Horizon Discovery Group plc, a global leader in gene editing and gene modulation technologies, has entered into an exclusive strategic partnership with Rutgers University to develop and commercialize a novel gene editing technology, known as base editing.
The technology potentially has applications in the development of new cell therapies and will augment Horizon’s research tools and services.
Horizon will collaborate with Rutgers University to further develop the novel base editing platform from the laboratory of Shengkan Jin, associate professor of pharmacology at Rutgers Robert Wood Johnson Medical School. As part of the agreement, Horizon has made a non-material payment to Rutgers for an option to exclusively license the base editing technology for use in all therapeutic applications. As part of the collaboration, Horizon will also fund further research in base editing at Rutgers University while undertaking evaluation and proof-of-concept studies at Horizon.
Base editing is a novel technology platform for engineering DNA or genes in cells that has the potential to correct errors or mutations in the DNA by modifying genes using an enzyme. Compared with currently available gene editing methodologies such as CRISPR/Cas9, which creates “cuts” in the gene that can lead to adverse or negative effects, this new technology allows for more accurate gene editing while reducing unintended genomic changes. The technology will have a significant impact in enabling cell therapies to be progressed through clinical development and towards commercialization.

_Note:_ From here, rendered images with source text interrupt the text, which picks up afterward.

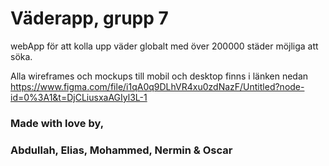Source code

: # Väderapp, grupp 7
webApp för att kolla upp väder globalt med över 200000 städer möjliga att söka.

Alla wireframes och mockups till mobil och desktop finns i länken nedan  
https://www.figma.com/file/i1qA0q9DLhVR4xu0zdNazF/Untitled?node-id=0%3A1&t=DjCLiusxaAGIyl3L-1

### Made with love by,
### Abdullah, Elias, Mohammed, Nermin & Oscar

Terry Pizzie, Horizon’s Chief Executive Officer, said, “Base editing is potentially transformative for all gene editing technologies with the potential to help target many diseases that to date have no treatment. As a world leader in the field of gene editing and gene modulation, both in research and applied markets, we are very excited to partner with Dr Jin and Rutgers University. By extending our scientific and IP capabilities, Horizon will now be able to more fully support our pharma, biotech and academic partners to deliver better cell therapy solutions to patients. As part of our five-year investment strategy, Horizon committed to investing in high value technologies that maintain our market leadership; base editing technology is a perfect example of that. We look forward to updating on the progress of the partnership and potential future next steps.”

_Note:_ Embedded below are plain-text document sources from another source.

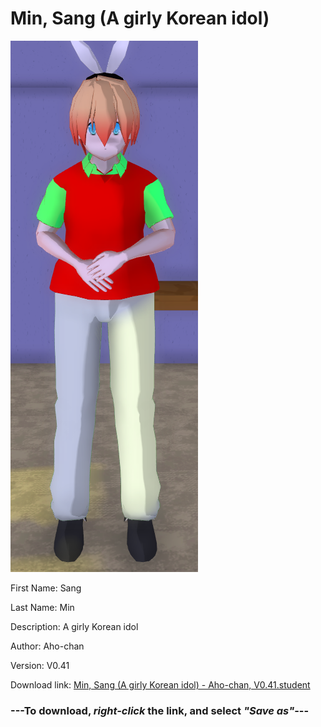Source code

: # Min, Sang (A girly Korean idol)

<img src = "https://raw.githubusercontent.com/Arbiter1223/Daigaku-Gurashi-Custom-Students/master/Students/Files/Min%2C%20Sang%20(A%20girly%20Korean%20idol).png">

First Name: Sang

Last Name: Min

Description: A girly Korean idol

Author: Aho-chan

Version: V0.41

Download link: <a href="https://raw.githubusercontent.com/Arbiter1223/Daigaku-Gurashi-Custom-Students/master/Students/Files/Min%2C%20Sang%20(A%20girly%20Korean%20idol)%20-%20Aho-chan%2C%20V0.41.student">Min, Sang (A girly Korean idol) - Aho-chan, V0.41.student</a>

### ---**To download, _right-click_ the link, and select _"Save as"_**---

Shengkan ‘Victor’ Jin of Rutgers University stated, “The cytidine deaminase version of the technology alone could potentially be used for developing ex vivo therapeutics such as gene modified cells for sickle cell anemia and beta thalassemia, HIV resistant cells for AIDS, and over-the-shelf CAR-T cells for leukemia, as well as in vivo therapeutics for inherited genetic diseases. The potential is enormous. In addition to the ‘simple’ diseases caused by a single genetic alteration event, the therapeutic strategy, in principle, could also be useful for treating diseases where permanently targeting a disease-related gene is beneficial.”
About Base Editing:
Many human diseases have a simple and known cause, i.e. a single genetic alteration caused through heredity genetics or by an infectious agent. Examples include genetic diseases such as sickle cell anemia and Duchenne muscular dystrophy, as well as infectious diseases such as AIDS and hepatitis B. Despite the clear and simple cause, a cure is understandably difficult because the approved drugs, as well as most drugs under development, target a disease-associated target or protein rather than impacting the disease-causing gene itself. This is largely due to a deficiency in understanding of the etiological cause of disease as well as the lack of effective DNA-targeting technology.

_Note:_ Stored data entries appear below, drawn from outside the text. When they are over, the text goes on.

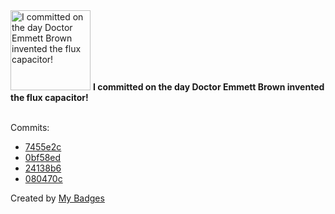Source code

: <img src="https://my-badges.github.io/my-badges/delorean.png" alt="I committed on the day Doctor Emmett Brown invented the flux capacitor!" title="I committed on the day Doctor Emmett Brown invented the flux capacitor!" width="128">
<strong>I committed on the day Doctor Emmett Brown invented the flux capacitor!</strong>
<br><br>

Commits:

- <a href="https://github.com/Rignchen/dotfile/commit/7455e2cbddc0bf0356c38ba759acfb5398d1307a">7455e2c</a>
- <a href="https://github.com/Rignchen/dotfile/commit/0bf58ed6cf442b6e2de638909f7d539d75109e1d">0bf58ed</a>
- <a href="https://github.com/Rignchen/dotfile/commit/24138b6ebb0d3e8d509992b2686da2c921f46251">24138b6</a>
- <a href="https://github.com/Rignchen/Simplier/commit/080470c8b063f95f5a1d4a7dbadb73dcd67b4a28">080470c</a>


Created by <a href="https://github.com/my-badges/my-badges">My Badges</a>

CRISPR gene editing technology allows targeted recognition and modification of specific disease-causing DNA sequences in the genes of cells. However, first generation CRISPR technology generates double-strand DNA breaks and often requires disease tissues or cells to have homologous dependent repair activity to achieve optimum therapeutic effect. As double strand DNA breaks are oncogenic in nature and homologous dependent repair activity is by and large absent in diseased tissues, the first generation CRISPR technology arguably has major hurdles to overcome for developing therapeutic vehicles or agents; in particular for developing in vivo therapeutics since it could generate potentially oncogenic DNA breaks and usually requires homology-dependent repair activity which is absent in most disease-affected organs.
Base editing has the potential to overcome the issues above by utilizing a nuclease-deficient CRISPR protein and an RNA-based recruitment mechanism to guide a non-nuclease DNA modifying enzyme, such as a cytidine deaminase, to the disease-causing gene, where the enzyme effectively corrects or modifies the gene in the disease tissues while minimizing the generation of the potential oncogenic DNA breaks. This allows more accurate editing of genes with reduced negative effects due to unintentional genomic changes.